Basal cell carcinoma
Basal cell carcinoma is one of the most popular question to appear in pathology viva. You will be expected to describe the typical histological features and various ways of treating the tumour.

Clinically, basal cell carcinoma may be well-defined (far commoner; with nodular appearance, rolled edge, central ulceration and telangiectasia) or diffused (plaque-like so called the morphea form with ill-defined edges).

Histologically, the following features are present:

  • the tumor cells form dermal nests, cords, and islands that, in a given plane or section, may or may not communicate with the overlying epidermis. 

  • the cells forming nest are small and round and resemble basal keratinocytes

  • at the periphery of the nests, these cells elongate in parallel array, forming a palisading pattern (the examiner will expect you to mention the term palisading). 

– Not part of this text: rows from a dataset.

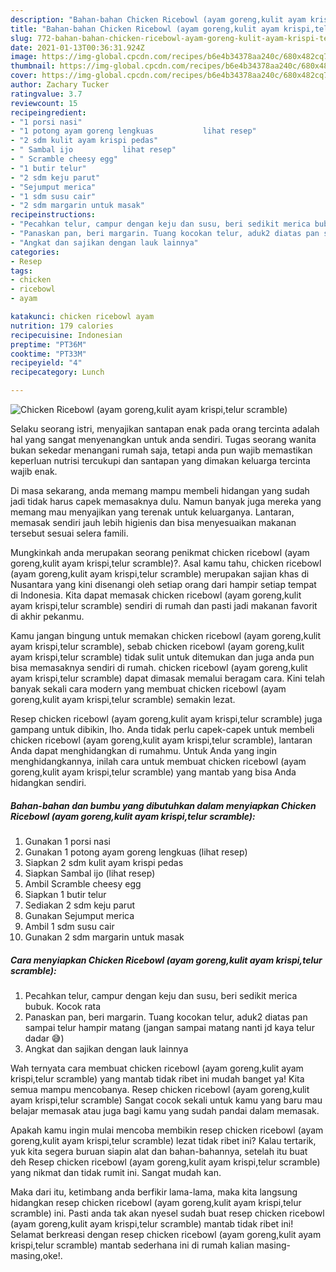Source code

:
 ```yaml
---
description: "Bahan-bahan Chicken Ricebowl (ayam goreng,kulit ayam krispi,telur scramble) Sederhana Untuk Jualan"
title: "Bahan-bahan Chicken Ricebowl (ayam goreng,kulit ayam krispi,telur scramble) Sederhana Untuk Jualan"
slug: 772-bahan-bahan-chicken-ricebowl-ayam-goreng-kulit-ayam-krispi-telur-scramble-sederhana-untuk-jualan
date: 2021-01-13T00:36:31.924Z
image: https://img-global.cpcdn.com/recipes/b6e4b34378aa240c/680x482cq70/chicken-ricebowl-ayam-gorengkulit-ayam-krispitelur-scramble-foto-resep-utama.jpg
thumbnail: https://img-global.cpcdn.com/recipes/b6e4b34378aa240c/680x482cq70/chicken-ricebowl-ayam-gorengkulit-ayam-krispitelur-scramble-foto-resep-utama.jpg
cover: https://img-global.cpcdn.com/recipes/b6e4b34378aa240c/680x482cq70/chicken-ricebowl-ayam-gorengkulit-ayam-krispitelur-scramble-foto-resep-utama.jpg
author: Zachary Tucker
ratingvalue: 3.7
reviewcount: 15
recipeingredient:
- "1 porsi nasi"
- "1 potong ayam goreng lengkuas           lihat resep"
- "2 sdm kulit ayam krispi pedas"
- " Sambal ijo           lihat resep"
- " Scramble cheesy egg"
- "1 butir telur"
- "2 sdm keju parut"
- "Sejumput merica"
- "1 sdm susu cair"
- "2 sdm margarin untuk masak"
recipeinstructions:
- "Pecahkan telur, campur dengan keju dan susu, beri sedikit merica bubuk. Kocok rata"
- "Panaskan pan, beri margarin. Tuang kocokan telur, aduk2 diatas pan sampai telur hampir matang (jangan sampai matang nanti jd kaya telur dadar 😅)"
- "Angkat dan sajikan dengan lauk lainnya"
categories:
- Resep
tags:
- chicken
- ricebowl
- ayam

katakunci: chicken ricebowl ayam 
nutrition: 179 calories
recipecuisine: Indonesian
preptime: "PT36M"
cooktime: "PT33M"
recipeyield: "4"
recipecategory: Lunch

---
```



![Chicken Ricebowl (ayam goreng,kulit ayam krispi,telur scramble)](https://img-global.cpcdn.com/recipes/b6e4b34378aa240c/680x482cq70/chicken-ricebowl-ayam-gorengkulit-ayam-krispitelur-scramble-foto-resep-utama.jpg)

Selaku seorang istri, menyajikan santapan enak pada orang tercinta adalah hal yang sangat menyenangkan untuk anda sendiri. Tugas seorang  wanita bukan sekedar menangani rumah saja, tetapi anda pun wajib memastikan keperluan nutrisi tercukupi dan santapan yang dimakan keluarga tercinta wajib enak.

Di masa  sekarang, anda memang mampu membeli hidangan yang sudah jadi tidak harus capek memasaknya dulu. Namun banyak juga mereka yang memang mau menyajikan yang terenak untuk keluarganya. Lantaran, memasak sendiri jauh lebih higienis dan bisa menyesuaikan makanan tersebut sesuai selera famili. 



Mungkinkah anda merupakan seorang penikmat chicken ricebowl (ayam goreng,kulit ayam krispi,telur scramble)?. Asal kamu tahu, chicken ricebowl (ayam goreng,kulit ayam krispi,telur scramble) merupakan sajian khas di Nusantara yang kini disenangi oleh setiap orang dari hampir setiap tempat di Indonesia. Kita dapat memasak chicken ricebowl (ayam goreng,kulit ayam krispi,telur scramble) sendiri di rumah dan pasti jadi makanan favorit di akhir pekanmu.

Kamu jangan bingung untuk memakan chicken ricebowl (ayam goreng,kulit ayam krispi,telur scramble), sebab chicken ricebowl (ayam goreng,kulit ayam krispi,telur scramble) tidak sulit untuk ditemukan dan juga anda pun bisa memasaknya sendiri di rumah. chicken ricebowl (ayam goreng,kulit ayam krispi,telur scramble) dapat dimasak memalui beragam cara. Kini telah banyak sekali cara modern yang membuat chicken ricebowl (ayam goreng,kulit ayam krispi,telur scramble) semakin lezat.

Resep chicken ricebowl (ayam goreng,kulit ayam krispi,telur scramble) juga gampang untuk dibikin, lho. Anda tidak perlu capek-capek untuk membeli chicken ricebowl (ayam goreng,kulit ayam krispi,telur scramble), lantaran Anda dapat menghidangkan di rumahmu. Untuk Anda yang ingin menghidangkannya, inilah cara untuk membuat chicken ricebowl (ayam goreng,kulit ayam krispi,telur scramble) yang mantab yang bisa Anda hidangkan sendiri.

<!--inarticleads1-->

##### Bahan-bahan dan bumbu yang dibutuhkan dalam menyiapkan Chicken Ricebowl (ayam goreng,kulit ayam krispi,telur scramble):

1. Gunakan 1 porsi nasi
1. Gunakan 1 potong ayam goreng lengkuas           (lihat resep)
1. Siapkan 2 sdm kulit ayam krispi pedas
1. Siapkan  Sambal ijo           (lihat resep)
1. Ambil  Scramble cheesy egg
1. Siapkan 1 butir telur
1. Sediakan 2 sdm keju parut
1. Gunakan Sejumput merica
1. Ambil 1 sdm susu cair
1. Gunakan 2 sdm margarin untuk masak




<!--inarticleads2-->

##### Cara menyiapkan Chicken Ricebowl (ayam goreng,kulit ayam krispi,telur scramble):

1. Pecahkan telur, campur dengan keju dan susu, beri sedikit merica bubuk. Kocok rata
1. Panaskan pan, beri margarin. Tuang kocokan telur, aduk2 diatas pan sampai telur hampir matang (jangan sampai matang nanti jd kaya telur dadar 😅)
1. Angkat dan sajikan dengan lauk lainnya




Wah ternyata cara membuat chicken ricebowl (ayam goreng,kulit ayam krispi,telur scramble) yang mantab tidak ribet ini mudah banget ya! Kita semua mampu mencobanya. Resep chicken ricebowl (ayam goreng,kulit ayam krispi,telur scramble) Sangat cocok sekali untuk kamu yang baru mau belajar memasak atau juga bagi kamu yang sudah pandai dalam memasak.

Apakah kamu ingin mulai mencoba membikin resep chicken ricebowl (ayam goreng,kulit ayam krispi,telur scramble) lezat tidak ribet ini? Kalau tertarik, yuk kita segera buruan siapin alat dan bahan-bahannya, setelah itu buat deh Resep chicken ricebowl (ayam goreng,kulit ayam krispi,telur scramble) yang nikmat dan tidak rumit ini. Sangat mudah kan. 

Maka dari itu, ketimbang anda berfikir lama-lama, maka kita langsung hidangkan resep chicken ricebowl (ayam goreng,kulit ayam krispi,telur scramble) ini. Pasti anda tak akan nyesel sudah buat resep chicken ricebowl (ayam goreng,kulit ayam krispi,telur scramble) mantab tidak ribet ini! Selamat berkreasi dengan resep chicken ricebowl (ayam goreng,kulit ayam krispi,telur scramble) mantab sederhana ini di rumah kalian masing-masing,oke!.

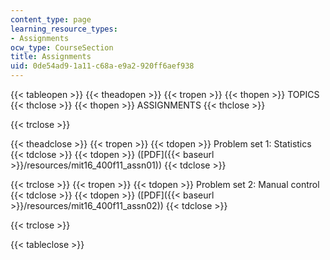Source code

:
 ```yaml
---
content_type: page
learning_resource_types:
- Assignments
ocw_type: CourseSection
title: Assignments
uid: 0de54ad9-1a11-c68a-e9a2-920ff6aef938
---
```


{{< tableopen >}}
{{< theadopen >}}
{{< tropen >}}
{{< thopen >}}
TOPICS
{{< thclose >}}
{{< thopen >}}
ASSIGNMENTS
{{< thclose >}}

{{< trclose >}}

{{< theadclose >}}
{{< tropen >}}
{{< tdopen >}}
Problem set 1: Statistics
{{< tdclose >}}
{{< tdopen >}}
([PDF]({{< baseurl >}}/resources/mit16_400f11_assn01))
{{< tdclose >}}

{{< trclose >}}
{{< tropen >}}
{{< tdopen >}}
Problem set 2: Manual control
{{< tdclose >}}
{{< tdopen >}}
([PDF]({{< baseurl >}}/resources/mit16_400f11_assn02))
{{< tdclose >}}

{{< trclose >}}

{{< tableclose >}}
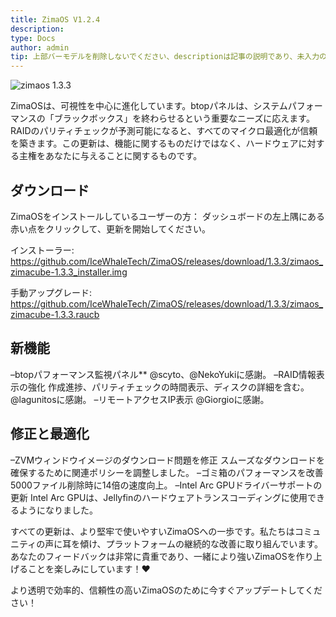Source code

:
 ```yaml
---
title: ZimaOS V1.2.4
description: 
type: Docs
author: admin
tip: 上部バーモデルを削除しないでください、descriptionは記事の説明であり、未入力の場合は内容の最初の段落を切り抜きます
---
```

![zimaos 1.3.3](https://manage.icewhale.io/api/static/docs/1748334495478_image.png)

ZimaOSは、可視性を中心に進化しています。btopパネルは、システムパフォーマンスの「ブラックボックス」を終わらせるという重要なニーズに応えます。RAIDのパリティチェックが予測可能になると、すべてのマイクロ最適化が信頼を築きます。この更新は、機能に関するものだけではなく、ハードウェアに対する主権をあなたに与えることに関するものです。
## ダウンロード
ZimaOSをインストールしているユーザーの方：
ダッシュボードの左上隅にある赤い点をクリックして、更新を開始してください。

インストーラー: https://github.com/IceWhaleTech/ZimaOS/releases/download/1.3.3/zimaos_zimacube-1.3.3_installer.img

手動アップグレード: https://github.com/IceWhaleTech/ZimaOS/releases/download/1.3.3/zimaos_zimacube-1.3.3.raucb
## 新機能
–btopパフォーマンス監視パネル**
@scyto、@NekoYukiに感謝。
–RAID情報表示の強化 作成進捗、パリティチェックの時間表示、ディスクの詳細を含む。
@lagunitosに感謝。
–リモートアクセスIP表示
@Giorgioに感謝。

## 修正と最適化

–ZVMウィンドウイメージのダウンロード問題を修正
スムーズなダウンロードを確保するために関連ポリシーを調整しました。
–ゴミ箱のパフォーマンスを改善
5000ファイル削除時に14倍の速度向上。
–Intel Arc GPUドライバーサポートの更新
Intel Arc GPUは、Jellyfinのハードウェアトランスコーディングに使用できるようになりました。

すべての更新は、より堅牢で使いやすいZimaOSへの一歩です。私たちはコミュニティの声に耳を傾け、プラットフォームの継続的な改善に取り組んでいます。あなたのフィードバックは非常に貴重であり、一緒により強いZimaOSを作り上げることを楽しみにしています！:heart:

より透明で効率的、信頼性の高いZimaOSのために今すぐアップデートしてください！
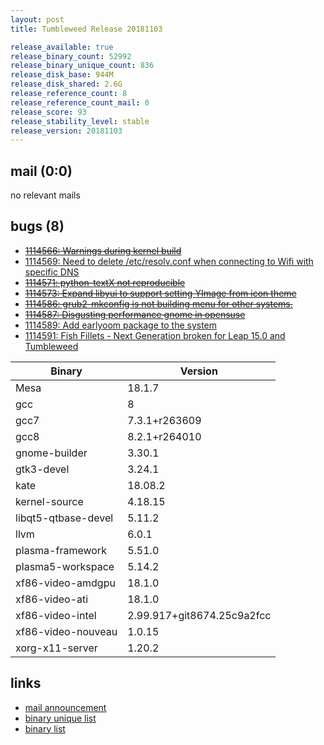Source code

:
 ```yaml
---
layout: post
title: Tumbleweed Release 20181103

release_available: true
release_binary_count: 52992
release_binary_unique_count: 836
release_disk_base: 944M
release_disk_shared: 2.6G
release_reference_count: 8
release_reference_count_mail: 0
release_score: 93
release_stability_level: stable
release_version: 20181103
---
```


## mail (0:0)

no relevant mails

## bugs (8)

<!--more-->

- ~~[1114566: Warnings during kernel build](https://bugzilla.opensuse.org/show_bug.cgi?id=1114566)~~
- [1114569: Need to delete /etc/resolv.conf when connecting to Wifi with specific DNS](https://bugzilla.opensuse.org/show_bug.cgi?id=1114569)
- ~~[1114571: python-textX not reproducible](https://bugzilla.opensuse.org/show_bug.cgi?id=1114571)~~
- ~~[1114573: Expand libyui to support setting YImage from icon theme](https://bugzilla.opensuse.org/show_bug.cgi?id=1114573)~~
- ~~[1114586: grub2-mkconfig is not building menu for other systems.](https://bugzilla.opensuse.org/show_bug.cgi?id=1114586)~~
- ~~[1114587: Disgusting performance gnome in opensuse](https://bugzilla.opensuse.org/show_bug.cgi?id=1114587)~~
- [1114589: Add earlyoom package to the system](https://bugzilla.opensuse.org/show_bug.cgi?id=1114589)
- [1114591: Fish Fillets - Next Generation broken for Leap 15.0 and Tumbleweed](https://bugzilla.opensuse.org/show_bug.cgi?id=1114591)

Binary | Version
--- | ---
Mesa | 18.1.7
gcc | 8
gcc7 | 7.3.1+r263609
gcc8 | 8.2.1+r264010
gnome-builder | 3.30.1
gtk3-devel | 3.24.1
kate | 18.08.2
kernel-source | 4.18.15
libqt5-qtbase-devel | 5.11.2
llvm | 6.0.1
plasma-framework | 5.51.0
plasma5-workspace | 5.14.2
xf86-video-amdgpu | 18.1.0
xf86-video-ati | 18.1.0
xf86-video-intel | 2.99.917+git8674.25c9a2fcc
xf86-video-nouveau | 1.0.15
xorg-x11-server | 1.20.2

## links

- [mail announcement](https://lists.opensuse.org/opensuse-factory/2018-11/msg00008.html)
- [binary unique list](http://download.tumbleweed.boombatower.com/20181103/rpm.unique.list)
- [binary list](http://download.tumbleweed.boombatower.com/20181103/rpm.list)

  • the tumor cells, have little pleomorphism, and mitosis are infrequent. 

  • Low magnification. The skin shows an area of ulceration (U). 
    Islands of basal cell carcinoma (B1) and cords of basal cell carcinoma 
    (Bc) in communication with the epidermis. A hair follicle is also visible. 
    Inflammatory cells are visible surrounding the tumour cells. 

    High magnification. Basal cell carcinoma below the epidermis. 
    Note the typical nuclear palisading at the peripheral layer of the tumour.

    Common viva questions:
      • How would you manage a basal cell carcinoma? (Confirm diagnosis with 

      • biopsy and tumour excision with 3 mm clear margin. Other modalities of treatment 
        include: cryotherapy, radiation and chemotherapy by applying 5 FU cream.)
      • What is the advantage of Moh's method of excising basal cell carcinoma?

      • (ensure complete tumour excision and preserve tissue)
      • Is basal cell carcinoma inherited? (some hereditary conditions are associated with basal cell carcinoma for example: Gorlin-Goltz's syndrome, Bazex's syndrome and xeroderma pigmentosa.)